Identifying factors associated with vaccine hesitancy in Arizona
Vaccine exemptions are currently an area of intense focus in public health. Universal recommendations for vaccination in the United States have substantially reduced the morbidity and mortality from several diseases (1). The Institute of Medicine (IOM) recently completed an exhaustive report on the safety of eight recommended vaccines, and concluded that while there can be rare adverse events after vaccination, the benefits of the program far outweigh the risk (2). In the United States, all states and the District of Columbia have laws requiring vaccinations for entry into public schools; however, approximately 20 states allow for parents to waive vaccines based on personal beliefs. The protocol for obtaining these personal belief exemptions (PBEs) varies widely by state (3, 4), and Arizona is one of approximately 10 states with the easiest procedures for obtaining exemptions (5). This is of concern because the ease of obtaining exemptions has been directly associated with increased incidence of pertussis (4, 6) and measles (7). Of note, the rate of vaccine exemptions has tripled in Arizona in the past decade(5), and concurrent with this rise, Tucson experienced a measles outbreak in 2008 that cost over $800,000 to contain (8).
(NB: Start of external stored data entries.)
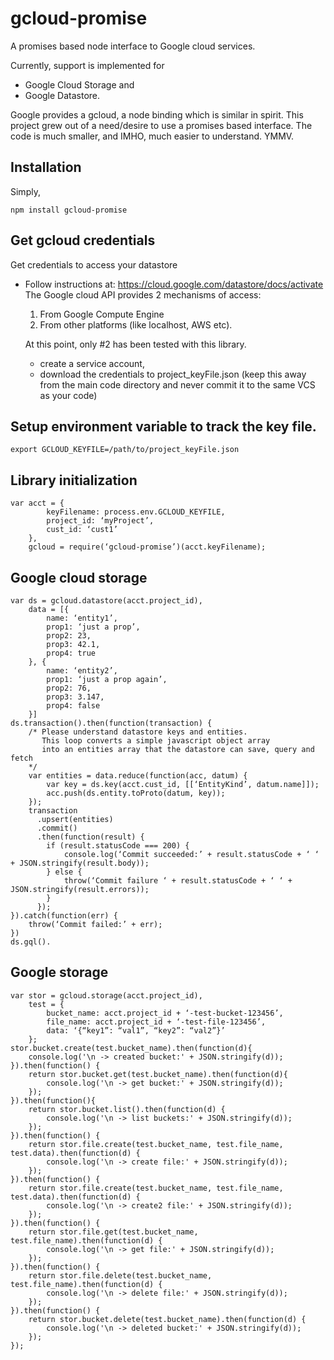 gcloud-promise
==============

A promises based node interface to Google cloud services.

Currently, support is implemented for 
 - Google Cloud Storage and
 - Google Datastore.

Google provides a gcloud, a node binding which is similar in spirit.
This project grew out of a need/desire to use a promises based interface.
The code is much smaller, and IMHO, much easier to understand. YMMV.


## Installation
Simply,

    npm install gcloud-promise

## Get gcloud credentials

Get credentials to access your datastore
  - Follow instructions at: https://cloud.google.com/datastore/docs/activate
    The Google cloud API provides 2 mechanisms of access:

    1. From Google Compute Engine
    2. From other platforms (like localhost, AWS etc).

    At this point, only #2 has been tested with this library.

    - create a service account,
    - download the credentials to project_keyFile.json
      (keep this away from the main code directory and never
       commit it to the same VCS as your code)

## Setup environment variable to track the key file.

    export GCLOUD_KEYFILE=/path/to/project_keyFile.json

## Library initialization

    var acct = {
            keyFilename: process.env.GCLOUD_KEYFILE,
            project_id: ‘myProject’,
            cust_id: ‘cust1’
        },
        gcloud = require(‘gcloud-promise’)(acct.keyFilename);


## Google cloud storage
    var ds = gcloud.datastore(acct.project_id),
        data = [{
            name: ‘entity1’,
            prop1: ‘just a prop’,
            prop2: 23,
            prop3: 42.1,
            prop4: true
        }, {
            name: ‘entity2’,
            prop1: ‘just a prop again’,
            prop2: 76,
            prop3: 3.147,
            prop4: false
        }]
    ds.transaction().then(function(transaction) {
        /* Please understand datastore keys and entities.
           This loop converts a simple javascript object array
           into an entities array that the datastore can save, query and fetch
        */
        var entities = data.reduce(function(acc, datum) {
            var key = ds.key(acct.cust_id, [[‘EntityKind’, datum.name]]);
            acc.push(ds.entity.toProto(datum, key));
        });
        transaction
          .upsert(entities)
          .commit()
          .then(function(result) {
            if (result.statusCode === 200) {
                console.log(‘Commit succeeded:’ + result.statusCode + ‘ ‘ + JSON.stringify(result.body));
            } else {
                throw(‘Commit failure ‘ + result.statusCode + ‘ ‘ + JSON.stringify(result.errors));
            }
          });
    }).catch(function(err) {
        throw(‘Commit failed:’ + err);
    })
    ds.gql().



## Google storage
    var stor = gcloud.storage(acct.project_id),
        test = {
            bucket_name: acct.project_id + ‘-test-bucket-123456’,
            file_name: acct.project_id + ‘-test-file-123456’,
            data: ‘{“key1”: “val1”, “key2”: “val2”}’
        };
    stor.bucket.create(test.bucket_name).then(function(d){
        console.log('\n -> created bucket:' + JSON.stringify(d));
    }).then(function() {
        return stor.bucket.get(test.bucket_name).then(function(d){
            console.log('\n -> get bucket:' + JSON.stringify(d));
        });
    }).then(function(){
        return stor.bucket.list().then(function(d) {
            console.log('\n -> list buckets:' + JSON.stringify(d));
        });
    }).then(function() {
        return stor.file.create(test.bucket_name, test.file_name, test.data).then(function(d) {
            console.log('\n -> create file:' + JSON.stringify(d));
        });
    }).then(function() {
        return stor.file.create(test.bucket_name, test.file_name, test.data).then(function(d) {
            console.log('\n -> create2 file:' + JSON.stringify(d));
        });
    }).then(function() {
        return stor.file.get(test.bucket_name, test.file_name).then(function(d) {
            console.log('\n -> get file:' + JSON.stringify(d));
        });
    }).then(function() {
        return stor.file.delete(test.bucket_name, test.file_name).then(function(d) {
            console.log('\n -> delete file:' + JSON.stringify(d));
        });
    }).then(function() {
        return stor.bucket.delete(test.bucket_name).then(function(d) {
            console.log('\n -> deleted bucket:' + JSON.stringify(d));
        });
    });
When parents request an exemption from immunizations that would otherwise protect their children from vaccine preventable diseases (VPDs), the repercussions extend to and place a significant risk upon not only on their children but also on the health of other individuals in their communities, particularly in areas where there are geographic clusters of vaccination exemptors (6). Our preliminary data demonstrate that such clusters exist in Arizona, though the reasons for this are unclear. The individuals involved or affected include not only the children of parents who have exempted them based on their own personal beliefs but also include immune-compromised children who were exempted due to medical purposes, as well as children who are too young to be vaccinated (9). Interestingly, children and adults who are immunized are also at risk because vaccines are not 100% efficacious and, while parents may believe that they are exercising their individual freedom and autonomy, by exempting their children from vaccination, they are doing so at the cost of public health by causing an increase in the risk for outbreaks of VPDs (10). Additionally, PBEs are not randomly distributed across Arizona. High clusters of exemptions have been detected in Yavapai and Maricopa Counties. People residing in these communities have a higher risk of outbreaks of VPDs.